Mark Vitner, senior economist with Wells Fargo Securities, Charlotte, N.C., said the index is now below its six-month average of 107.7. “On a three-month moving average basis, year-over-year gains in existing home sales are now outpacing pending home sales, which suggests that existing home sales may slow in coming months,” he said. “The recent trend is discouraging given the mild winter weather experienced across much of the country.”

NAR Chief Economist Lawrence Yun, NAR chief economist said a “myriad of reasons” likely contributed to the faltering numbers. “While January’s blizzard possibly caused some of the pullback in the Northeast, the recent acceleration in home prices and minimal inventory throughout the country appears to be the primary obstacle holding back would-be buyers,” he said. “Additionally, some buyers could be waiting for a hike in listings come springtime.”

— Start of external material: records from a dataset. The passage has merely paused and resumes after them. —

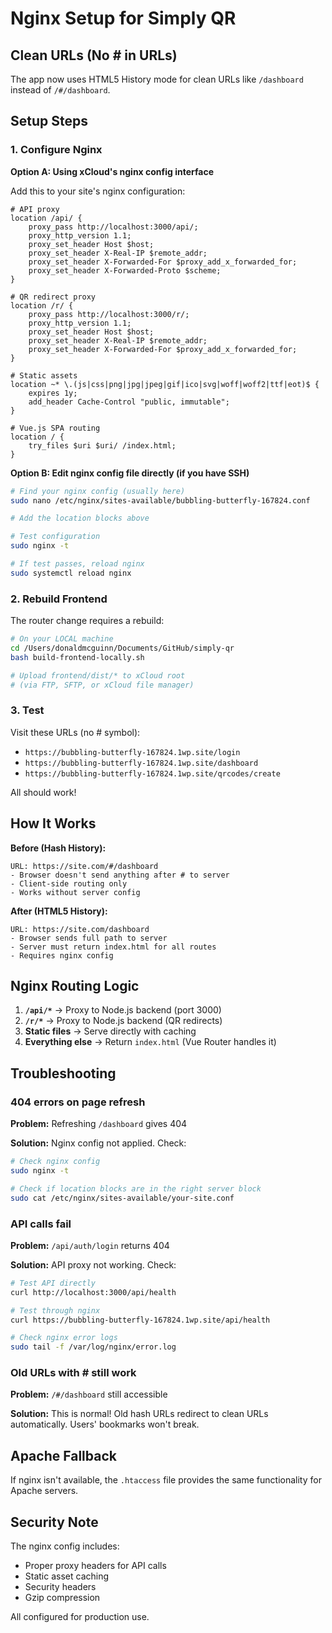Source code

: # Nginx Setup for Simply QR

## Clean URLs (No # in URLs)

The app now uses HTML5 History mode for clean URLs like `/dashboard` instead of `/#/dashboard`.

## Setup Steps

### 1. Configure Nginx

**Option A: Using xCloud's nginx config interface**

Add this to your site's nginx configuration:

```nginx
# API proxy
location /api/ {
    proxy_pass http://localhost:3000/api/;
    proxy_http_version 1.1;
    proxy_set_header Host $host;
    proxy_set_header X-Real-IP $remote_addr;
    proxy_set_header X-Forwarded-For $proxy_add_x_forwarded_for;
    proxy_set_header X-Forwarded-Proto $scheme;
}

# QR redirect proxy
location /r/ {
    proxy_pass http://localhost:3000/r/;
    proxy_http_version 1.1;
    proxy_set_header Host $host;
    proxy_set_header X-Real-IP $remote_addr;
    proxy_set_header X-Forwarded-For $proxy_add_x_forwarded_for;
}

# Static assets
location ~* \.(js|css|png|jpg|jpeg|gif|ico|svg|woff|woff2|ttf|eot)$ {
    expires 1y;
    add_header Cache-Control "public, immutable";
}

# Vue.js SPA routing
location / {
    try_files $uri $uri/ /index.html;
}
```

**Option B: Edit nginx config file directly (if you have SSH)**

```bash
# Find your nginx config (usually here)
sudo nano /etc/nginx/sites-available/bubbling-butterfly-167824.conf

# Add the location blocks above

# Test configuration
sudo nginx -t

# If test passes, reload nginx
sudo systemctl reload nginx
```

### 2. Rebuild Frontend

The router change requires a rebuild:

```bash
# On your LOCAL machine
cd /Users/donaldmcguinn/Documents/GitHub/simply-qr
bash build-frontend-locally.sh

# Upload frontend/dist/* to xCloud root
# (via FTP, SFTP, or xCloud file manager)
```

### 3. Test

Visit these URLs (no # symbol):
- `https://bubbling-butterfly-167824.1wp.site/login`
- `https://bubbling-butterfly-167824.1wp.site/dashboard`
- `https://bubbling-butterfly-167824.1wp.site/qrcodes/create`

All should work!

## How It Works

**Before (Hash History):**
```
URL: https://site.com/#/dashboard
- Browser doesn't send anything after # to server
- Client-side routing only
- Works without server config
```

**After (HTML5 History):**
```
URL: https://site.com/dashboard
- Browser sends full path to server
- Server must return index.html for all routes
- Requires nginx config
```

## Nginx Routing Logic

1. **`/api/*`** → Proxy to Node.js backend (port 3000)
2. **`/r/*`** → Proxy to Node.js backend (QR redirects)
3. **Static files** → Serve directly with caching
4. **Everything else** → Return `index.html` (Vue Router handles it)

## Troubleshooting

### 404 errors on page refresh

**Problem:** Refreshing `/dashboard` gives 404

**Solution:** Nginx config not applied. Check:
```bash
# Check nginx config
sudo nginx -t

# Check if location blocks are in the right server block
sudo cat /etc/nginx/sites-available/your-site.conf
```

### API calls fail

**Problem:** `/api/auth/login` returns 404

**Solution:** API proxy not working. Check:
```bash
# Test API directly
curl http://localhost:3000/api/health

# Test through nginx
curl https://bubbling-butterfly-167824.1wp.site/api/health

# Check nginx error logs
sudo tail -f /var/log/nginx/error.log
```

### Old URLs with # still work

**Problem:** `/#/dashboard` still accessible

**Solution:** This is normal! Old hash URLs redirect to clean URLs automatically. Users' bookmarks won't break.

## Apache Fallback

If nginx isn't available, the `.htaccess` file provides the same functionality for Apache servers.

## Security Note

The nginx config includes:
- Proper proxy headers for API calls
- Static asset caching
- Security headers
- Gzip compression

All configured for production use.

Yun said while the hope is that appreciating home values will start to entice more homeowners to sell, supply and affordability conditions won’t meaningfully improve until homebuilders start ramping up production, particularly for homes at lower price points.

“First-time buyers in high demand areas continue to encounter instances where their offer is trumped by cash buyers and investors,” Yun said. “Without a much-needed boost in new and existing homes for sale in their price range, their path to homeownership will remain an uphill climb.”